2. Basis of Presentation and Summary of Significant Accounting Policies

Basis of Presentation

The accompanying unaudited interim condensed consolidated financial statements and related notes have been prepared in accordance with accounting principles generally accepted in the United States (“GAAP”) and applicable rules and regulations of the United States Securities and Exchange Commission (the “SEC”) regarding interim financial reporting. Accordingly, they do not include all disclosures normally required in annual consolidated financial statements prepared in accordance with GAAP. Therefore, these unaudited condensed consolidated financial statements and related notes should be read in conjunction with the audited consolidated financial statements and the related notes included in the Company's Form 10-K for the year ended December 31, 2022 filed with the SEC on March 3, 2023 (the "2022 Form 10-K").

These unaudited interim condensed consolidated financial statements have been prepared on the same basis as the annual financial statements and reflect all adjustments, which include only normal recurring adjustments necessary for the fair statement of the Company’s financial position, results of operations, comprehensive income, changes in stockholders' equity and cash flows for the periods presented.
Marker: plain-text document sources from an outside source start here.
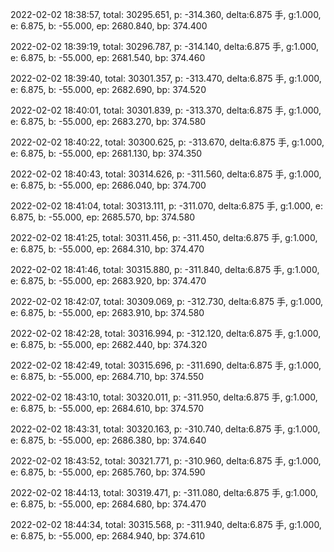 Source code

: 2022-02-02 18:38:57, total: 30295.651, p: -314.360, delta:6.875 手, g:1.000, e: 6.875, b: -55.000, ep: 2680.840, bp: 374.400

2022-02-02 18:39:19, total: 30296.787, p: -314.140, delta:6.875 手, g:1.000, e: 6.875, b: -55.000, ep: 2681.540, bp: 374.460

2022-02-02 18:39:40, total: 30301.357, p: -313.470, delta:6.875 手, g:1.000, e: 6.875, b: -55.000, ep: 2682.690, bp: 374.520

2022-02-02 18:40:01, total: 30301.839, p: -313.370, delta:6.875 手, g:1.000, e: 6.875, b: -55.000, ep: 2683.270, bp: 374.580

2022-02-02 18:40:22, total: 30300.625, p: -313.670, delta:6.875 手, g:1.000, e: 6.875, b: -55.000, ep: 2681.130, bp: 374.350

2022-02-02 18:40:43, total: 30314.626, p: -311.560, delta:6.875 手, g:1.000, e: 6.875, b: -55.000, ep: 2686.040, bp: 374.700

2022-02-02 18:41:04, total: 30313.111, p: -311.070, delta:6.875 手, g:1.000, e: 6.875, b: -55.000, ep: 2685.570, bp: 374.580

2022-02-02 18:41:25, total: 30311.456, p: -311.450, delta:6.875 手, g:1.000, e: 6.875, b: -55.000, ep: 2684.310, bp: 374.470

2022-02-02 18:41:46, total: 30315.880, p: -311.840, delta:6.875 手, g:1.000, e: 6.875, b: -55.000, ep: 2683.920, bp: 374.470

2022-02-02 18:42:07, total: 30309.069, p: -312.730, delta:6.875 手, g:1.000, e: 6.875, b: -55.000, ep: 2683.910, bp: 374.580

2022-02-02 18:42:28, total: 30316.994, p: -312.120, delta:6.875 手, g:1.000, e: 6.875, b: -55.000, ep: 2682.440, bp: 374.320

2022-02-02 18:42:49, total: 30315.696, p: -311.690, delta:6.875 手, g:1.000, e: 6.875, b: -55.000, ep: 2684.710, bp: 374.550

2022-02-02 18:43:10, total: 30320.011, p: -311.950, delta:6.875 手, g:1.000, e: 6.875, b: -55.000, ep: 2684.610, bp: 374.570

2022-02-02 18:43:31, total: 30320.163, p: -310.740, delta:6.875 手, g:1.000, e: 6.875, b: -55.000, ep: 2686.380, bp: 374.640

2022-02-02 18:43:52, total: 30321.771, p: -310.960, delta:6.875 手, g:1.000, e: 6.875, b: -55.000, ep: 2685.760, bp: 374.590

2022-02-02 18:44:13, total: 30319.471, p: -311.080, delta:6.875 手, g:1.000, e: 6.875, b: -55.000, ep: 2684.680, bp: 374.470

2022-02-02 18:44:34, total: 30315.568, p: -311.940, delta:6.875 手, g:1.000, e: 6.875, b: -55.000, ep: 2684.940, bp: 374.610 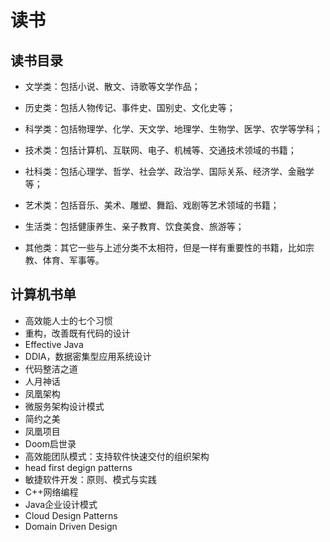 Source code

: # 读书
## 读书目录

- 文学类：包括小说、散文、诗歌等文学作品；

- 历史类：包括人物传记、事件史、国别史、文化史等；

- 科学类：包括物理学、化学、天文学、地理学、生物学、医学、农学等学科；

- 技术类：包括计算机、互联网、电子、机械等、交通技术领域的书籍；

- 社科类：包括心理学、哲学、社会学、政治学、国际关系、经济学、金融学等；

- 艺术类：包括音乐、美术、雕塑、舞蹈、戏剧等艺术领域的书籍；

- 生活类：包括健康养生、亲子教育、饮食美食、旅游等；

- 其他类：其它一些与上述分类不太相符，但是一样有重要性的书籍，比如宗教、体育、军事等。


## 计算机书单
- 高效能人士的七个习惯
- 重构，改善既有代码的设计
- Effective Java
- DDIA，数据密集型应用系统设计
- 代码整洁之道
- 人月神话
- 凤凰架构
- 微服务架构设计模式
- 简约之美
- 凤凰项目
- Doom启世录
- 高效能团队模式：支持软件快速交付的组织架构
- head first degign patterns
- 敏捷软件开发：原则、模式与实践
- C++网络编程
- Java企业设计模式
- Cloud Design Patterns
- Domain Driven Design
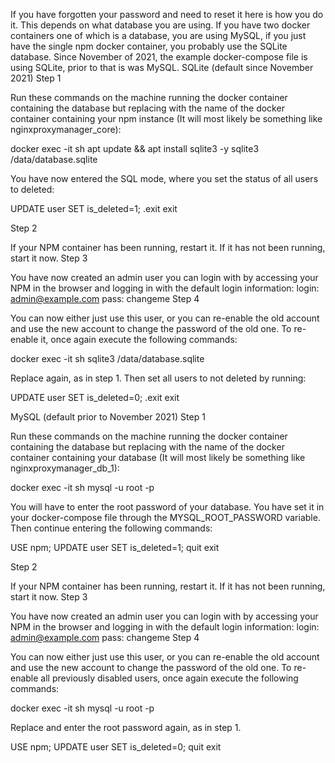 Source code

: If you have forgotten your password and need to reset it here is how you do it. This depends on what database you are using. If you have two docker containers one of which is a database, you are using MySQL, if you just have the single npm docker container, you probably use the SQLite database. Since November of 2021, the example docker-compose file is using SQLite, prior to that is was MySQL.
SQLite (default since November 2021)
Step 1

Run these commands on the machine running the docker container containing the database but replacing <container-name> with the name of the docker container containing your npm instance (It will most likely be something like nginxproxymanager_core):

docker exec -it <container-name> sh
apt update && apt install sqlite3 -y
sqlite3 /data/database.sqlite

You have now entered the SQL mode, where you set the status of all users to deleted:

UPDATE user SET is_deleted=1;
.exit
exit

Step 2

If your NPM container has been running, restart it. If it has not been running, start it now.
Step 3

You have now created an admin user you can login with by accessing your NPM in the browser and logging in with the default login information:
login: admin@example.com
pass: changeme
Step 4

You can now either just use this user, or you can re-enable the old account and use the new account to change the password of the old one. To re-enable it, once again execute the following commands:

docker exec -it <container-name> sh
sqlite3 /data/database.sqlite

Replace <container-name> again, as in step 1. Then set all users to not deleted by running:

UPDATE user SET is_deleted=0;
.exit
exit

MySQL (default prior to November 2021)
Step 1

Run these commands on the machine running the docker container containing the database but replacing <container-name> with the name of the docker container containing your database (It will most likely be something like nginxproxymanager_db_1):

docker exec -it <container-name> sh
mysql -u root -p

You will have to enter the root password of your database. You have set it in your docker-compose file through the MYSQL_ROOT_PASSWORD variable. Then continue entering the following commands:

USE npm;
UPDATE user SET is_deleted=1;
quit
exit

Step 2

If your NPM container has been running, restart it. If it has not been running, start it now.
Step 3

You have now created an admin user you can login with by accessing your NPM in the browser and logging in with the default login information:
login: admin@example.com
pass: changeme
Step 4

You can now either just use this user, or you can re-enable the old account and use the new account to change the password of the old one. To re-enable all previously disabled users, once again execute the following commands:

docker exec -it <container-name> sh
mysql -u root -p

Replace <container-name> and enter the root password again, as in step 1.

USE npm;
UPDATE user SET is_deleted=0;
quit
exit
The results of operations for the three months ended March 31, 2023 and 2022 are not necessarily indicative of the results to be expected for the full year or any other future interim or annual period.

Principles of Consolidation

The unaudited interim condensed consolidated financial statements include the accounts of the Company and its wholly owned subsidiaries. All intercompany accounts and balances have been eliminated upon consolidation.

Use of Estimates

The preparation of consolidated financial statements in conformity with GAAP requires management to make estimates and assumptions that affect the amounts reported in the consolidated financial statements and accompanying notes. Such estimates include revenue recognition, the allowance for credit losses, the lives of tangible and intangible assets, the valuation of acquired intangible assets and the recoverability or impairment of intangible assets, including goodwill, internal-use software development costs, valuation of stock warrants issued, stock-based compensation, and accounting for income taxes. The Company bases its estimates on historical experience and also on assumptions that management considers reasonable. The Company assesses these estimates on a regular basis; however, actual results could differ from these estimates.

Custodial Accounts

The Company has established a relationship with its merchant processors to act as collection and paying agents, whereby a merchant processor receives funds from customers and forwards such funds to the respective Paymentus client, based on the instructions received from the Company. These merchant processors act as custodians of the cash received, and the Company has no legal ownership rights to the funds held in such custodial accounts and does not control the use of these funds. As the Company does not take ownership of the funds, these custodial accounts are not included in the Company’s consolidated balance sheets. The balance of cash in the custodial accounts held by these merchant processors was $94.1 million and $353.9 million as of March 31, 2023 and December 31, 2022, respectively.

 

9


 

Restricted Funds Held for Financial Institutions and Financial Institution Funds In-Transit

Restricted funds held for financial institutions and the corresponding liability of financial institution funds in-transit represent the timing differences arising between the amounts the Company's sponsor bank receives from the sending financial institutions and the amounts disbursed to the recipient financial institutions. The restricted funds held for financial institutions' account is a transaction account maintained at the Company’s sponsor bank for clearing payments from financial institutions (as defined by the U.S. Treasury’s Financial Crimes Enforcement Network) to other financial institutions. Restricted funds held for financial institutions represent restricted cash that, based upon the Company's intent, are restricted solely for satisfying the corresponding obligations to send funds to the various financial institutions. During the fourth quarter 2022, the Company entered into an agreement with a financial institution whereby the financial institution would take over the legal ownership of these funds and operate as the custodial service provider. Once these funds were moved to custodial accounts, the Company no longer had legal ownership or control over these funds, and as such the Company no longer has Restricted Funds held for Financial Institutions and Financial Institution Funds In-Transit on the consolidated balance sheet as of March 31, 2023 and December 31, 2022.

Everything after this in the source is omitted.